Ya, bahkan gejala fisik seperti ketegangan otot, nyeri, sakit kepala, insomnia, dan kegelisahan bisa menjadi gejala masalah kesehatan mental. Kecemasan dapat menyebabkan sakit perut, kabut otak, serta tingkat konsentrasi yang buruk.

Jika gejala fisik ini disebabkan atau diperparah oleh kondisi mental Anda, ini disebut psikosomatis. Jadi kalau anak Anda sering mengeluh tentang masalah ini coba cari tahu alasannya.

Ilustrasi anak. (Foto: Gpointstudio/Freepik)

2. Ketakutan atau tangisan yang berlebihan

Ketakutan atau mimpi buruk yang berlebihan dapat disebabkan beberapa alasan seperti ketakutan atau kecemasan, dan emosi lain seperti kemarahan, kesedihan, rasa malu atau jijik.

Anak-anak yang pernah mengalami peristiwa traumatis mungkin sering mengalami mimpi buruk, yang dapat membahayakan kesehatan mental mereka dalam jangka panjang dan bahkan mengganggu mereka saat mereka dewasa. Penting untuk mengatasi masalah ini sejak dini.

Baca juga: Cara Membedakan Alergi dan Infeksi pada Anak, Simak Ya Bun! 

3. Ketidaktaatan atau agresi yang ekstrem

Anak-anak kadang-kadang tidak patuh atau menunjukkan amukan ketika Anda meminta mereka melakukan sesuatu yang tidak mereka inginkan. Namun jika itu menjadi hal yang biasa dan Anda menyaksikan perubahan perilaku mereka yang drastis, itu tidak normal.

Cobalah untuk menemukan akar penyebabnya atau cari bantuan profesional. Anda bahkan dapat meminta anggota keluarga Anda yang lain yang dekat dengan anak tersebut untuk berbicara dengan mereka.

4. Perubahan nilai dan prestasi di sekolah

Jika anak-anak Anda konsisten dengan nilai mereka, tetapi akhir-akhir ini Anda melihat penurunan kinerja mereka, jangan anggap enteng. Tidak memperhatikan kelas, tidak mengikuti kegiatan ekstrakurikuler dan membolos bisa menjadi tanda stres atau depresi.

Bicaralah dengan anak Anda tentang hal itu dan cobalah untuk mengetahui apa yang mengganggu mereka. Bisa jadi sesuatu yang terjadi di sekolah atau beberapa kejadian yang terjadi di rumah merupakan penyebabnya. Mengatasi hal tersebut penting bagi anak Anda.
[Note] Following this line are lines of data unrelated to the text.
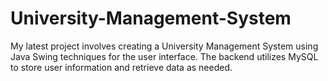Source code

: # University-Management-System
My latest project involves creating a University Management System using Java Swing techniques for the user interface. The backend utilizes MySQL to store user information and retrieve data as needed.
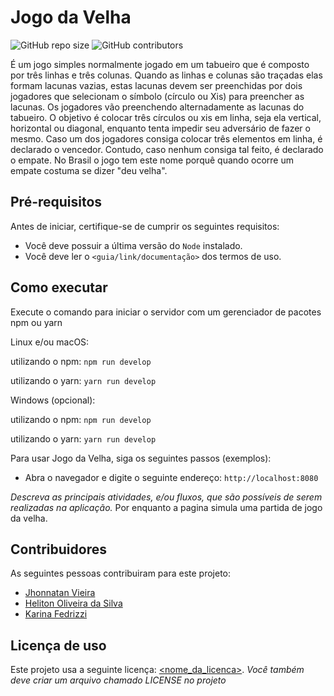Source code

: # Jogo da Velha

<!--- Exemplos de badges. Acesse https://shields.io para outras opções. Você pode querer incluir informações de dependencias, build, testes, licença, etc. --->
![GitHub repo size](https://img.shields.io/github/repo-size/K-fedrizzi/Jogo-da-Velha)
![GitHub contributors](https://img.shields.io/github/contributors/K-fedrizzi/Jogo-da-Velha)

É um jogo simples normalmente jogado em um tabueiro que é composto por três linhas e três colunas. 
Quando as linhas e colunas são traçadas elas formam lacunas vazias, estas lacunas devem ser preenchidas por dois jogadores que selecionam o símbolo (círculo ou Xis) para preencher as lacunas. 
Os jogadores vão preenchendo alternadamente as lacunas do tabueiro. O objetivo é colocar três círculos ou xis em linha, seja ela vertical, horizontal ou diagonal, enquanto tenta impedir seu adversário de fazer o mesmo.
Caso um dos jogadores consiga colocar três elementos em linha, é declarado o vencedor. Contudo, caso nenhum consiga tal feito, é declarado o empate. No Brasil o jogo tem este nome porquê quando ocorre um empate costuma se dizer "deu velha".

## Pré-requisitos

Antes de iniciar, certifique-se de cumprir os seguintes requisitos:

* Você deve possuir a última versão do `Node` instalado.
* Você deve ler o `<guia/link/documentação>` dos termos de uso.


## Como executar

Execute o comando para iniciar o servidor com um gerenciador de pacotes npm ou yarn

Linux e/ou macOS:

  utilizando o npm: `npm run develop`

  utilizando o yarn: `yarn run develop`

Windows (opcional):

  utilizando o npm: `npm run develop`

  utilizando o yarn: `yarn run develop`

Para usar Jogo da Velha, siga os seguintes passos (exemplos):


* Abra o navegador e digite o seguinte endereço: `http://localhost:8080`

*Descreva as principais atividades, e/ou fluxos, que são possíveis de serem realizadas na aplicação.*
  Por enquanto a pagina simula uma partida de jogo da velha.


## Contribuidores

As seguintes pessoas contribuiram para este projeto:

* [Jhonnatan Vieira](https://github.com/MrGr4v3s)
* [Heliton Oliveira da Silva](https://github.com/HelitonUFMS)
* [Karina Fedrizzi](https://github.com/K-fedrizzi)

## Licença de uso

<!--- Se não tiver certeza de qual, verifique este site: https://choosealicense.com/--->
Este projeto usa a seguinte licença: [<nome_da_licenca>](<link>).
*Você também deve criar um arquivo chamado LICENSE no projeto*
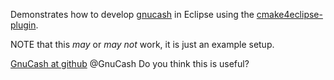 Demonstrates how to develop [gnucash](https://wiki.gnucash.org/wiki/Eclipse#cmake4eclipse) in Eclipse
using the [cmake4eclipse-plugin](https://github.com/15knots/cmake4eclipse#why-cmake4eclipse).

NOTE that this *may* or *may not* work, it is just an example setup.

[GnuCash at github](https://github.com/Gnucash) @GnuCash Do you think this is useful?


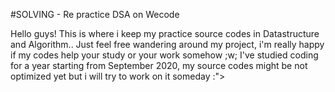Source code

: 

#SOLVING - Re practice DSA on Wecode



Hello guys! This is where i keep my practice source codes in Datastructure and Algorithm.. Just feel free wandering around my project, i'm really happy if my codes help your study or your work somehow ;w; I've studied coding for a year starting from September 2020, my source codes might be not optimized yet but i will try to work on it someday :">
                                                                                                                        
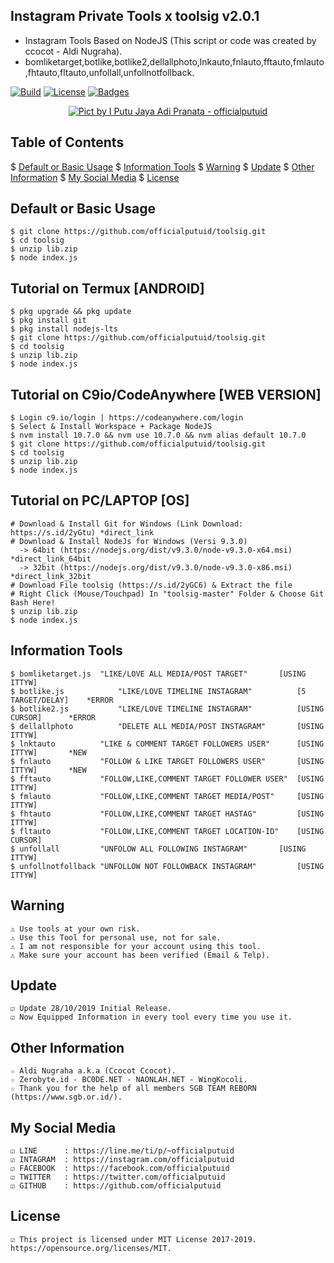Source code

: ## Instagram Private Tools x toolsig v2.0.1
* Instagram Tools Based on NodeJS (This script or code was created by ccocot - Aldi Nugraha).
* bomliketarget,botlike,botlike2,dellallphoto,lnkauto,fnlauto,fftauto,fmlauto,fhtauto,fltauto,unfollall,unfollnotfollback.

[![Build](https://img.shields.io/badge/Codename_-_officialputuid-brightgreen.svg)]()
[![License](http://img.shields.io/:license-MIT-brightgreen.svg?style=flat)](LICENSE)
[![Badges](https://img.shields.io/badge/badges-%F0%9F%91%8D-brightgreen.svg)](https://shields.io/)

<p align="center">
    <a href="https://s.id/2nFcX"><img src="https://repository-images.githubusercontent.com/171382500/2d2ab080-f262-11e9-82b6-8c45d6164cdf" alt="Pict by I Putu Jaya Adi Pranata - officialputuid" /></a><br />
</p>

## Table of Contents
$ [Default or Basic Usage](#default-or-basic-usage)
$ [Information Tools](#information-tools)
$ [Warning](#warning)
$ [Update](#Update)
$ [Other Information](#Other-Information)
$ [My Social Media](#my-social-media)
$ [License](#license)

## Default or Basic Usage
	$ git clone https://github.com/officialputuid/toolsig.git
	$ cd toolsig
	$ unzip lib.zip
	$ node index.js

## Tutorial on Termux [ANDROID]
	$ pkg upgrade && pkg update
	$ pkg install git
	$ pkg install nodejs-lts
	$ git clone https://github.com/officialputuid/toolsig.git
	$ cd toolsig
	$ unzip lib.zip
	$ node index.js

## Tutorial on C9io/CodeAnywhere [WEB VERSION]
	$ Login c9.io/login | https://codeanywhere.com/login
	$ Select & Install Workspace + Package NodeJS
	$ nvm install 10.7.0 && nvm use 10.7.0 && nvm alias default 10.7.0
	$ git clone https://github.com/officialputuid/toolsig.git
	$ cd toolsig
	$ unzip lib.zip
	$ node index.js

## Tutorial on PC/LAPTOP [OS]
	# Download & Install Git for Windows (Link Download: https://s.id/2yGtu) *direct_link
	# Download & Install NodeJs for Windows (Versi 9.3.0)
	  -> 64bit (https://nodejs.org/dist/v9.3.0/node-v9.3.0-x64.msi) *direct_link_64bit
	  -> 32bit (https://nodejs.org/dist/v9.3.0/node-v9.3.0-x86.msi) *direct_link_32bit
	# Download File toolsig (https://s.id/2yGC6) & Extract the file
	# Right Click (Mouse/Touchpad) In "toolsig-master" Folder & Choose Git Bash Here!
	$ unzip lib.zip
	$ node index.js

## Information Tools
	$ bomliketarget.js	"LIKE/LOVE ALL MEDIA/POST TARGET"		[USING ITTYW]
	$ botlike.js	    	"LIKE/LOVE TIMELINE INSTAGRAM"			[5 TARGET/DELAY]	*ERROR
	$ botlike2.js	    	"LIKE/LOVE TIMELINE INSTAGRAM" 			[USING CURSOR]		*ERROR
	$ dellallphoto	    	"DELETE ALL MEDIA/POST INSTAGRAM" 		[USING ITTYW]
	$ lnktauto	    	"LIKE & COMMENT TARGET FOLLOWERS USER" 		[USING ITTYW] 		*NEW
	$ fnlauto	    	"FOLLOW & LIKE TARGET FOLLOWERS USER" 		[USING ITTYW] 		*NEW
	$ fftauto	    	"FOLLOW,LIKE,COMMENT TARGET FOLLOWER USER"	[USING ITTYW]
	$ fmlauto	    	"FOLLOW,LIKE,COMMENT TARGET MEDIA/POST" 	[USING ITTYW]
	$ fhtauto	    	"FOLLOW,LIKE,COMMENT TARGET HASTAG" 		[USING ITTYW]
	$ fltauto	    	"FOLLOW,LIKE,COMMENT TARGET LOCATION-ID" 	[USING CURSOR]
	$ unfollall 		"UNFOLOW ALL FOLLOWING INSTAGRAM" 		[USING ITTYW]
	$ unfollnotfollback	"UNFOLLOW NOT FOLLOWBACK INSTAGRAM" 		[USING ITTYW]

## Warning
	⚠ Use tools at your own risk.
	⚠ Use this Tool for personal use, not for sale.
	⚠ I am not responsible for your account using this tool.
	⚠ Make sure your account has been verified (Email & Telp).

## Update
	☑ Update 28/10/2019 Initial Release.
	☑ Now Equipped Information in every tool every time you use it.
	   
## Other Information
	☆ Aldi Nugraha a.k.a (Ccocot Ccocot).
	☆ Zerobyte.id - BC0DE.NET - NAONLAH.NET - WingKocoli.
	☆ Thank you for the help of all members SGB TEAM REBORN (https://www.sgb.or.id/).
	
## My Social Media
	☑ LINE		: https://line.me/ti/p/~officialputuid
	☑ INTAGRAM	: https://instagram.com/officialputuid
	☑ FACEBOOK	: https://facebook.com/officialputuid
	☑ TWITTER	: https://twitter.com/officialputuid
	☑ GITHUB	: https://github.com/officialputuid
	
## License
	☑ This project is licensed under MIT License 2017-2019. https://opensource.org/licenses/MIT.
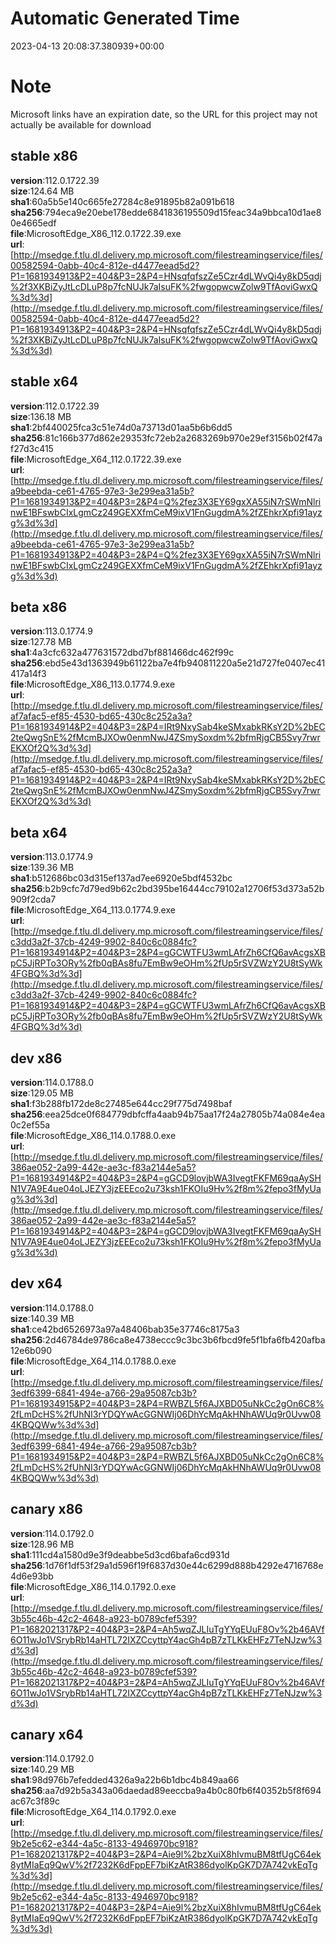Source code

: # Automatic Generated Time
2023-04-13 20:08:37.380939+00:00

# Note
Microsoft links have an expiration date, so the URL for this project may not actually be available for download

## stable x86
**version**:112.0.1722.39  
**size**:124.64 MB  
**sha1**:60a5b5e140c665fe27284c8e91895b82a091b618  
**sha256**:794eca9e20ebe178edde6841836195509d15feac34a9bbca10d1ae80e4665edf  
**file**:MicrosoftEdge_X86_112.0.1722.39.exe  
**url**:[http://msedge.f.tlu.dl.delivery.mp.microsoft.com/filestreamingservice/files/00582594-0abb-40c4-812e-d4477eead5d2?P1=1681934913&P2=404&P3=2&P4=HNsqfqfszZe5Czr4dLWvQi4y8kD5qdj%2f3XKBiZyJtLcDLuP8p7fcNUJk7aIsuFK%2fwgopwcwZolw9TfAoviGwxQ%3d%3d](http://msedge.f.tlu.dl.delivery.mp.microsoft.com/filestreamingservice/files/00582594-0abb-40c4-812e-d4477eead5d2?P1=1681934913&P2=404&P3=2&P4=HNsqfqfszZe5Czr4dLWvQi4y8kD5qdj%2f3XKBiZyJtLcDLuP8p7fcNUJk7aIsuFK%2fwgopwcwZolw9TfAoviGwxQ%3d%3d)  

## stable x64
**version**:112.0.1722.39  
**size**:136.18 MB  
**sha1**:2bf440025fca3c51e74d0a73713d01aa5b6b6dd5  
**sha256**:81c166b377d862e29353fc72eb2a2683269b970e29ef3156b02f47af27d3c415  
**file**:MicrosoftEdge_X64_112.0.1722.39.exe  
**url**:[http://msedge.f.tlu.dl.delivery.mp.microsoft.com/filestreamingservice/files/a9beebda-ce61-4765-97e3-3e299ea31a5b?P1=1681934913&P2=404&P3=2&P4=Q%2fez3X3EY69gxXA55iN7rSWmNlrinwE1BFswbCIxLgmCz249GEXXfmCeM9ixV1FnGugdmA%2fZEhkrXpfi91ayzg%3d%3d](http://msedge.f.tlu.dl.delivery.mp.microsoft.com/filestreamingservice/files/a9beebda-ce61-4765-97e3-3e299ea31a5b?P1=1681934913&P2=404&P3=2&P4=Q%2fez3X3EY69gxXA55iN7rSWmNlrinwE1BFswbCIxLgmCz249GEXXfmCeM9ixV1FnGugdmA%2fZEhkrXpfi91ayzg%3d%3d)  

## beta x86
**version**:113.0.1774.9  
**size**:127.78 MB  
**sha1**:4a3cfc632a477631572dbd7bf881466dc462f99c  
**sha256**:ebd5e43d1363949b61122ba7e4fb940811220a5e21d727fe0407ec41417a14f3  
**file**:MicrosoftEdge_X86_113.0.1774.9.exe  
**url**:[http://msedge.f.tlu.dl.delivery.mp.microsoft.com/filestreamingservice/files/af7afac5-ef85-4530-bd65-430c8c252a3a?P1=1681934914&P2=404&P3=2&P4=IRt9NxySab4keSMxabkRKsY2D%2bEC2teQwgSnE%2fMcmBJXOw0enmNwJ4ZSmySoxdm%2bfmRjgCB5Svy7rwrEKXOf2Q%3d%3d](http://msedge.f.tlu.dl.delivery.mp.microsoft.com/filestreamingservice/files/af7afac5-ef85-4530-bd65-430c8c252a3a?P1=1681934914&P2=404&P3=2&P4=IRt9NxySab4keSMxabkRKsY2D%2bEC2teQwgSnE%2fMcmBJXOw0enmNwJ4ZSmySoxdm%2bfmRjgCB5Svy7rwrEKXOf2Q%3d%3d)  

## beta x64
**version**:113.0.1774.9  
**size**:139.36 MB  
**sha1**:b512686bc03d315ef137ad7ee6920e5bdf4532bc  
**sha256**:b2b9cfc7d79ed9b62c2bd395be16444cc79102a12706f53d373a52b909f2cda7  
**file**:MicrosoftEdge_X64_113.0.1774.9.exe  
**url**:[http://msedge.f.tlu.dl.delivery.mp.microsoft.com/filestreamingservice/files/c3dd3a2f-37cb-4249-9902-840c6c0884fc?P1=1681934914&P2=404&P3=2&P4=gGCWTFU3wmLAfrZh6CfQ6avAcgsXBpC5JjRPTo3ORy%2fb0qBAs8fu7EmBw9eOHm%2fUp5rSVZWzY2U8tSyWk4FGBQ%3d%3d](http://msedge.f.tlu.dl.delivery.mp.microsoft.com/filestreamingservice/files/c3dd3a2f-37cb-4249-9902-840c6c0884fc?P1=1681934914&P2=404&P3=2&P4=gGCWTFU3wmLAfrZh6CfQ6avAcgsXBpC5JjRPTo3ORy%2fb0qBAs8fu7EmBw9eOHm%2fUp5rSVZWzY2U8tSyWk4FGBQ%3d%3d)  

## dev x86
**version**:114.0.1788.0  
**size**:129.05 MB  
**sha1**:f3b288fb172de8c27485e644cc29f775d7498baf  
**sha256**:eea25dce0f684779dbfcffa4aab94b75aa17f24a27805b74a084e4ea0c2ef55a  
**file**:MicrosoftEdge_X86_114.0.1788.0.exe  
**url**:[http://msedge.f.tlu.dl.delivery.mp.microsoft.com/filestreamingservice/files/386ae052-2a99-442e-ae3c-f83a2144e5a5?P1=1681934914&P2=404&P3=2&P4=gGCD9lovjbWA3IvegtFKFM69qaAySHN1V7A9E4ue04oLJEZY3jzEEEco2u73ksh1FKOIu9Hv%2f8m%2fepo3fMyUag%3d%3d](http://msedge.f.tlu.dl.delivery.mp.microsoft.com/filestreamingservice/files/386ae052-2a99-442e-ae3c-f83a2144e5a5?P1=1681934914&P2=404&P3=2&P4=gGCD9lovjbWA3IvegtFKFM69qaAySHN1V7A9E4ue04oLJEZY3jzEEEco2u73ksh1FKOIu9Hv%2f8m%2fepo3fMyUag%3d%3d)  

## dev x64
**version**:114.0.1788.0  
**size**:140.39 MB  
**sha1**:ce42bd6526973a97a48406bab35e37746c8175a3  
**sha256**:2d46784de9786ca8e4738eccc9c3bc3b6fbcd9fe5f1bfa6fb420afba12e6b090  
**file**:MicrosoftEdge_X64_114.0.1788.0.exe  
**url**:[http://msedge.f.tlu.dl.delivery.mp.microsoft.com/filestreamingservice/files/3edf6399-6841-494e-a766-29a95087cb3b?P1=1681934915&P2=404&P3=2&P4=RWBZL5f6AJXBD05uNkCc2gOn6C8%2fLmDcHS%2fUhNI3rYDQYwAcGGNWIj06DhYcMqAkHNhAWUq9r0Uvw084KBQQWw%3d%3d](http://msedge.f.tlu.dl.delivery.mp.microsoft.com/filestreamingservice/files/3edf6399-6841-494e-a766-29a95087cb3b?P1=1681934915&P2=404&P3=2&P4=RWBZL5f6AJXBD05uNkCc2gOn6C8%2fLmDcHS%2fUhNI3rYDQYwAcGGNWIj06DhYcMqAkHNhAWUq9r0Uvw084KBQQWw%3d%3d)  

## canary x86
**version**:114.0.1792.0  
**size**:128.96 MB  
**sha1**:111cd4a1580d9e3f9deabbe5d3cd6bafa6cd931d  
**sha256**:1d76f1df53f29a1d596f19f6837d30e44c6299d888b4292e4716768e4d6e93bb  
**file**:MicrosoftEdge_X86_114.0.1792.0.exe  
**url**:[http://msedge.f.tlu.dl.delivery.mp.microsoft.com/filestreamingservice/files/3b55c46b-42c2-4648-a923-b0789cfef539?P1=1682021317&P2=404&P3=2&P4=Ah5wqZJLIuTgYYqEUuF8Ov%2b46AVf6O11wJo1VSrybRb14aHTL72IXZCcyttpY4acGh4pB7zTLKkEHFz7TeNJzw%3d%3d](http://msedge.f.tlu.dl.delivery.mp.microsoft.com/filestreamingservice/files/3b55c46b-42c2-4648-a923-b0789cfef539?P1=1682021317&P2=404&P3=2&P4=Ah5wqZJLIuTgYYqEUuF8Ov%2b46AVf6O11wJo1VSrybRb14aHTL72IXZCcyttpY4acGh4pB7zTLKkEHFz7TeNJzw%3d%3d)  

## canary x64
**version**:114.0.1792.0  
**size**:140.29 MB  
**sha1**:98d976b7efedded4326a9a22b6b1dbc4b849aa66  
**sha256**:aa7d92b5a343a06daedad89eeccba9a4b0c80fb6f40352b5f8f694ac67c3f89c  
**file**:MicrosoftEdge_X64_114.0.1792.0.exe  
**url**:[http://msedge.f.tlu.dl.delivery.mp.microsoft.com/filestreamingservice/files/9b2e5c62-e344-4a5c-8133-4946970bc918?P1=1682021317&P2=404&P3=2&P4=Aie9l%2bzXuiX8hIvmuBM8tfUgC64ek8ytMIaEq9QwV%2f7232K6dFppEF7biKzAtR386dyolKpGK7D7A742vkEqTg%3d%3d](http://msedge.f.tlu.dl.delivery.mp.microsoft.com/filestreamingservice/files/9b2e5c62-e344-4a5c-8133-4946970bc918?P1=1682021317&P2=404&P3=2&P4=Aie9l%2bzXuiX8hIvmuBM8tfUgC64ek8ytMIaEq9QwV%2f7232K6dFppEF7biKzAtR386dyolKpGK7D7A742vkEqTg%3d%3d)  

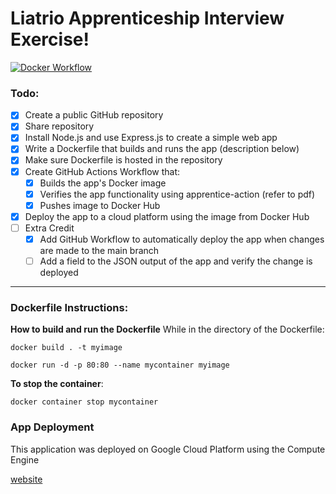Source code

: # Liatrio Apprenticeship Interview Exercise!

[![Docker Workflow](https://github.com/nsshaddox/interview-exercise/actions/workflows/docker.yml/badge.svg)](https://github.com/nsshaddox/interview-exercise/actions/workflows/docker.yml)

### Todo: 
- [x] Create a public GitHub repository
- [x] Share repository
- [x] Install Node.js and use Express.js to create a simple web app
- [x] Write a Dockerfile that builds and runs the app (description below)
- [x] Make sure Dockerfile is hosted in the repository
- [x] Create GitHub Actions Workflow that:
   - [x] Builds the app's Docker image
   - [x] Verifies the app functionality using apprentice-action (refer to pdf)
   - [x] Pushes image to Docker Hub
- [x] Deploy the app to a cloud platform using the image from Docker Hub
- [ ] Extra Credit
   - [x] Add GitHub Workflow to automatically deploy the app when changes are made to the main branch
   - [ ] Add a field to the JSON output of the app and verify the change is deployed

***

### Dockerfile Instructions:

**How to build and run the Dockerfile**
While in the directory of the Dockerfile:

`docker build . -t myimage`

`docker run -d -p 80:80 --name mycontainer myimage`

**To stop the container**:

`docker container stop mycontainer`

### App Deployment
This application was deployed on Google Cloud Platform using the Compute Engine

[website](http://35.209.218.67 "35.209.218.67")
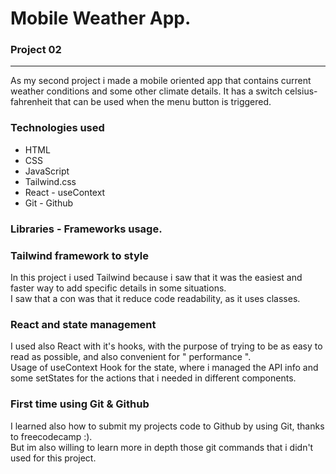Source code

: # Mobile Weather App.

### Project 02

---

As my second project i made a mobile oriented app that contains current weather conditions and some other climate details.
It has a switch celsius-fahrenheit that can be used when the menu button is triggered.

### **Technologies used**

- HTML
- CSS
- JavaScript
- Tailwind.css
- React - useContext
- Git - Github

### **Libraries - Frameworks usage**.

### Tailwind framework to style

In this project i used Tailwind because i saw that it was the easiest and faster way to add specific details in some situations.<br/>
I saw that a con was that it reduce code readability, as it uses classes.

### React and state management

I used also React with it's hooks, with the purpose of trying to be as easy to read as possible, and also convenient for " performance ". <br/>
Usage of useContext Hook for the state, where i managed the API info and some setStates for the actions that i needed in different components.

### **First time using Git & Github**

I learned also how to submit my projects code to Github by using Git, thanks to freecodecamp :). <br>
But im also willing to learn more in depth those git commands that i didn't used for this project.
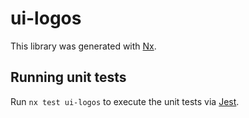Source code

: # ui-logos

This library was generated with [Nx](https://nx.dev).

## Running unit tests

Run `nx test ui-logos` to execute the unit tests via [Jest](https://jestjs.io).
Baca juga: Anak Kekurangan Berat Badan, Beri 5 Makanan Ini untuk Bantu Pertumbuhannya 

5. Kehilangan nafsu makan atau perubahan berat badan

Setiap perubahan drastis pada berat badan atau hilangnya nafsu makan bisa menjadi tanda depresi. Istilah depresi diartikan sebagai perasaan sedih, tersesat, atau hampa setidaknya selama dua minggu. Hal tersebut dapat mengganggu aktivitas sehari-hari.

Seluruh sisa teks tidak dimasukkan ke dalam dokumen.